Mommy Burnout

I am burnt out. I can barely butter my toast or make coffee. If I do make coffee, I forget about it by the time it’s brewed. I think my appliances are feeling the same way. Right now my washer, oven and blender are all broken. Thank God, the wine fridge is still working.
The girls and I gathered recently for some Chardonnay and adult conversation.
“I have mommy burnout,” I whined.
“You do not,” retorted Lisa. “You have wife burnout.” I don’t know why but that caused us to laugh hysterically. I guess when you’re burnt-out you have a heightened sense of humor.
“Being a mom is not exhausting, it’s the things you have to do around it that wear you down,” Lisa explained, “The constant picking up. I feel like I spend most of my day bent over.” I wasn’t sure if I agreed with her because I find my kids’ fighting draining, but I nodded my head in full agreement, too tired to disagree.
“And the laundry,” I added. Whenever Lisa and I get together, we spend at least ten minutes groaning over the laundry. Men discuss sport scores; we discuss dirty clothes. We always end the conversation the same way: ‘When will it end?’ we ask each other and then ritualistically shake our heads in silence not wanting to utter the word ‘never.’
I thought I was just exhausted from the holidays until I read an article on burnout in New York magazine (12/4/2006). The article was written for stressed out New Yorkers, but it sure sounded familiar.

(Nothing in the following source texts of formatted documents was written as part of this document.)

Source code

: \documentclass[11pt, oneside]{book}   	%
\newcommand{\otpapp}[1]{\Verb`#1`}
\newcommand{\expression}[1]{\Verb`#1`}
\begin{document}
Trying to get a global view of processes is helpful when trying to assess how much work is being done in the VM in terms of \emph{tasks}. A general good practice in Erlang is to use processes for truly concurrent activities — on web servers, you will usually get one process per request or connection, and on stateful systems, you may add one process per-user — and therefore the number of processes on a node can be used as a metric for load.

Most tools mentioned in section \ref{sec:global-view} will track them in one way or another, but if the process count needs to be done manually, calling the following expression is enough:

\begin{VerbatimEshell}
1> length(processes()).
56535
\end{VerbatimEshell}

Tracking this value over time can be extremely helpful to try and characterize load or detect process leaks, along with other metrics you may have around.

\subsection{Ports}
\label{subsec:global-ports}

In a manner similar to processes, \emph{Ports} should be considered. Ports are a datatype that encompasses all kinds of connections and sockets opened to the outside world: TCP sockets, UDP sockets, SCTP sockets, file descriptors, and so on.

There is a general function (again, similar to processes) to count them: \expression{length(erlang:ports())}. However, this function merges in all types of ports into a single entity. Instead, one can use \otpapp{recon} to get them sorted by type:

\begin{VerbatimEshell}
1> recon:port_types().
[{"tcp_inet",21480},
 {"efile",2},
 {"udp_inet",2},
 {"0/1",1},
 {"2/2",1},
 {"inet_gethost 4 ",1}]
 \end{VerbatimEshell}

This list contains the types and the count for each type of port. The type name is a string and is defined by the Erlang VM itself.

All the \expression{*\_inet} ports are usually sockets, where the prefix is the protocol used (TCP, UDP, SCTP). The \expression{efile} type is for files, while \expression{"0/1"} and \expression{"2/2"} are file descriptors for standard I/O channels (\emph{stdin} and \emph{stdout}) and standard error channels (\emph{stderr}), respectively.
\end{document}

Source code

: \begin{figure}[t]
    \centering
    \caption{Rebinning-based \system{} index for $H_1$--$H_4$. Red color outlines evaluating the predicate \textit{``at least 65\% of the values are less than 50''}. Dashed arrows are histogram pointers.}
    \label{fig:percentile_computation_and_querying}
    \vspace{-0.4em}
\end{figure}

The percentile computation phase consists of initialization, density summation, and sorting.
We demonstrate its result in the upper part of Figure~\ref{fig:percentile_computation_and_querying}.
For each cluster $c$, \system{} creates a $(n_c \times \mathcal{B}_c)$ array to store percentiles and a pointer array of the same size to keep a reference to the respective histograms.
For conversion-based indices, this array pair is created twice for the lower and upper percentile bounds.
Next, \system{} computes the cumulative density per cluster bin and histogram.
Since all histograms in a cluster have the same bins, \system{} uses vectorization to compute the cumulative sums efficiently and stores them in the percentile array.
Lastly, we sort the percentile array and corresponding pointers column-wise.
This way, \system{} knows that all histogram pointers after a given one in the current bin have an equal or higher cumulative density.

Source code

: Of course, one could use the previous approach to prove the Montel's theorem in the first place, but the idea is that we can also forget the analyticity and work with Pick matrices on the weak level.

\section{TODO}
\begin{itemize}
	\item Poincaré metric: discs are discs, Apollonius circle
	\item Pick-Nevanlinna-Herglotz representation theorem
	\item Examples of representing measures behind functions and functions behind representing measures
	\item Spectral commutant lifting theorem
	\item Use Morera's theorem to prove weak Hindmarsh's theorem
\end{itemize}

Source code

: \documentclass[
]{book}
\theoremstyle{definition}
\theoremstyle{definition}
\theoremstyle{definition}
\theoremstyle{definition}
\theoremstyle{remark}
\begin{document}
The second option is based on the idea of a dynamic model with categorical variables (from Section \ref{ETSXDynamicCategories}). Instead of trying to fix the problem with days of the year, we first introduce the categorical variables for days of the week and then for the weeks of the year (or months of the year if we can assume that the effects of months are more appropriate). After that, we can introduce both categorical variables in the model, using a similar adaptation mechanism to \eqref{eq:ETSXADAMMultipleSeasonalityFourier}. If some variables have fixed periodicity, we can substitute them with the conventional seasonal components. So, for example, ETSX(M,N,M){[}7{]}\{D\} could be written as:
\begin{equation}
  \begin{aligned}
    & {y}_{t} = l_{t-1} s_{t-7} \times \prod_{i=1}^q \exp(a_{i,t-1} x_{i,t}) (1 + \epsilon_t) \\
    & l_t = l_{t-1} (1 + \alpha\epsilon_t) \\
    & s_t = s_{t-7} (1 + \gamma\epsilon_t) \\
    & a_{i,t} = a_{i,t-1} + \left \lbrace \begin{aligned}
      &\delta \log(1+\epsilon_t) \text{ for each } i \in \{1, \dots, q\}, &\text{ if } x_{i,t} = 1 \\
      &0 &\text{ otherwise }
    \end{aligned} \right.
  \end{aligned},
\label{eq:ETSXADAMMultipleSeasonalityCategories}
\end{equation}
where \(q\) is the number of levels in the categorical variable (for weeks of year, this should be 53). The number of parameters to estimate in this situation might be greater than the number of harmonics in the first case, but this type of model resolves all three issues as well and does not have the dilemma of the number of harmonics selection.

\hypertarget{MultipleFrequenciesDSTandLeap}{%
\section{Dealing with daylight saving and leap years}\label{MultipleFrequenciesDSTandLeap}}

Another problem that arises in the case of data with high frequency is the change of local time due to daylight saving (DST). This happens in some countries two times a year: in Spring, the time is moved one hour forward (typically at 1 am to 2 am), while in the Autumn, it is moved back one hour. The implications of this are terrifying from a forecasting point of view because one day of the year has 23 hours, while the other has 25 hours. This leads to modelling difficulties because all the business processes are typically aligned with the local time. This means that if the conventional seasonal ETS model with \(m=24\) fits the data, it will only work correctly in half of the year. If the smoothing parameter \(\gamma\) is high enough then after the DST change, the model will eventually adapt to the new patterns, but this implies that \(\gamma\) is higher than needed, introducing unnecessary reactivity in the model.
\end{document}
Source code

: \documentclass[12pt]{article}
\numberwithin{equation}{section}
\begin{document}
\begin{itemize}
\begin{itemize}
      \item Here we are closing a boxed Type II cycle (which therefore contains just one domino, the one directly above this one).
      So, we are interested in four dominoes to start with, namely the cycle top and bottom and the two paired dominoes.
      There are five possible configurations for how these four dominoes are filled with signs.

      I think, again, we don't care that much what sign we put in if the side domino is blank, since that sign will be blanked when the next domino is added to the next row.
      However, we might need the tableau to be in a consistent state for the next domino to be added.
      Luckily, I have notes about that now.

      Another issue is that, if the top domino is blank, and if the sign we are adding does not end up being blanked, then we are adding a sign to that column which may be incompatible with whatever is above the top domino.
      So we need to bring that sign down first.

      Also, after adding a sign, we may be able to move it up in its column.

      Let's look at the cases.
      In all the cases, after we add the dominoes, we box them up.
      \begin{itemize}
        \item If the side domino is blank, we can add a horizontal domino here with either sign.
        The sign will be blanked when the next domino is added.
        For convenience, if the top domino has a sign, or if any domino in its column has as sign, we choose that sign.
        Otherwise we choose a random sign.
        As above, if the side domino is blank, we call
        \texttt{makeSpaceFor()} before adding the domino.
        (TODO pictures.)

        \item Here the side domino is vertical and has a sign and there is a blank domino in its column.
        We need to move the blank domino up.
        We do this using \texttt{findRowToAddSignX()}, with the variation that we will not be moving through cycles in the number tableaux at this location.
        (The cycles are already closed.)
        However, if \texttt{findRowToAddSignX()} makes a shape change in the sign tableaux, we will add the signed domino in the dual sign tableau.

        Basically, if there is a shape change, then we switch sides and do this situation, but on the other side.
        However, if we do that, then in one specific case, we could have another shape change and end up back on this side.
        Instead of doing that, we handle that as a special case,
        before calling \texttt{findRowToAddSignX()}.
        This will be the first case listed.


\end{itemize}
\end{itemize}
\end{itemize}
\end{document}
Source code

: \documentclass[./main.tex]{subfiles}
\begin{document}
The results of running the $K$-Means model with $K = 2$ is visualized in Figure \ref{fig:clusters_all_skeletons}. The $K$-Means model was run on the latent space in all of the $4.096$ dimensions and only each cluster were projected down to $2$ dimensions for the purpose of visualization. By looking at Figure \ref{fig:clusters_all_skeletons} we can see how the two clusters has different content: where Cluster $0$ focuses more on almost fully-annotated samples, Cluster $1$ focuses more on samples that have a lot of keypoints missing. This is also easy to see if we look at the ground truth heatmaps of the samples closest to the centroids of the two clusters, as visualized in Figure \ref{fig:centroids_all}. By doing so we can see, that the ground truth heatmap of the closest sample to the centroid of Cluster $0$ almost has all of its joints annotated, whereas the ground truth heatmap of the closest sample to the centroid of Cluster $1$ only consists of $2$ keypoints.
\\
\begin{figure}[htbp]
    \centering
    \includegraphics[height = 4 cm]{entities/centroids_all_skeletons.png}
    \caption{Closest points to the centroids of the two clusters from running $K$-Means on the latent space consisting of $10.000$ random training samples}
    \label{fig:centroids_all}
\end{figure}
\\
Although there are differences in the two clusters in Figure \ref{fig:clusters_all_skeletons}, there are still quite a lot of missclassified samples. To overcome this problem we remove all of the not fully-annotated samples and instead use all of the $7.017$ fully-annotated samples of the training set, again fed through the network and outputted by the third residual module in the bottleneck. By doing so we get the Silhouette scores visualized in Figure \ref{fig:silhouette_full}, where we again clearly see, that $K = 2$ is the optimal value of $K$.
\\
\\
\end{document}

Various experts defined burnout as a ‘mismatch between effort and recovery’ and noted that due to our ability to multitask, our ‘leisure time isn’t restorative.’ That’s why I like going to the movies. I can’t fold laundry, answer e-mails or wipe dirty bottoms.
I shared my insights with the girls. They both looked a bit stunned as I re-introduced the old-fashioned concept of leisure time—feet on the ottoman, cocktail in hand.
“I would like to relax, but I can’t take the whining and fighting.” I finally shared. “I try to control it, but sometimes nothing works.”
“That’s when I lock myself in the bathroom. I go into a time-out.” I stared at Lisa in complete awe as if she had just re-written Einstein’s equation. I had heard that strategy before, but this time I got it. “That is downright brilliant. What do your kids do while you are locked in the bathroom?”
“They cry or whine a bit more. I ask them if they are done and if they say yes, I come out. It works—you should try it.”
I looked over at Annie who wasn’t saying much. I assumed she was feeling relieved that she went back to work full-time and wasn’t driveling on like Lisa and I were.
“I need to get you two together with some friends of mine at work.” Annie piped up, “You are the only ones who complain about being a mom. Everyone is trying so hard to be perfect and politically correct, they just suffer in silence.”
Lisa and I beamed, happy to be praised for behavior that our husbands would consider whiny and ungrateful. We finished our wine and laughed at things that probably weren’t funny, but we didn’t care.
I’m feeling better on the burnout scale. I’ve had a quiet afternoon filled with pockets of restorative leisure time. There aren’t too many distractions inside the bathroom-just the occasional locking and unlocking of the door.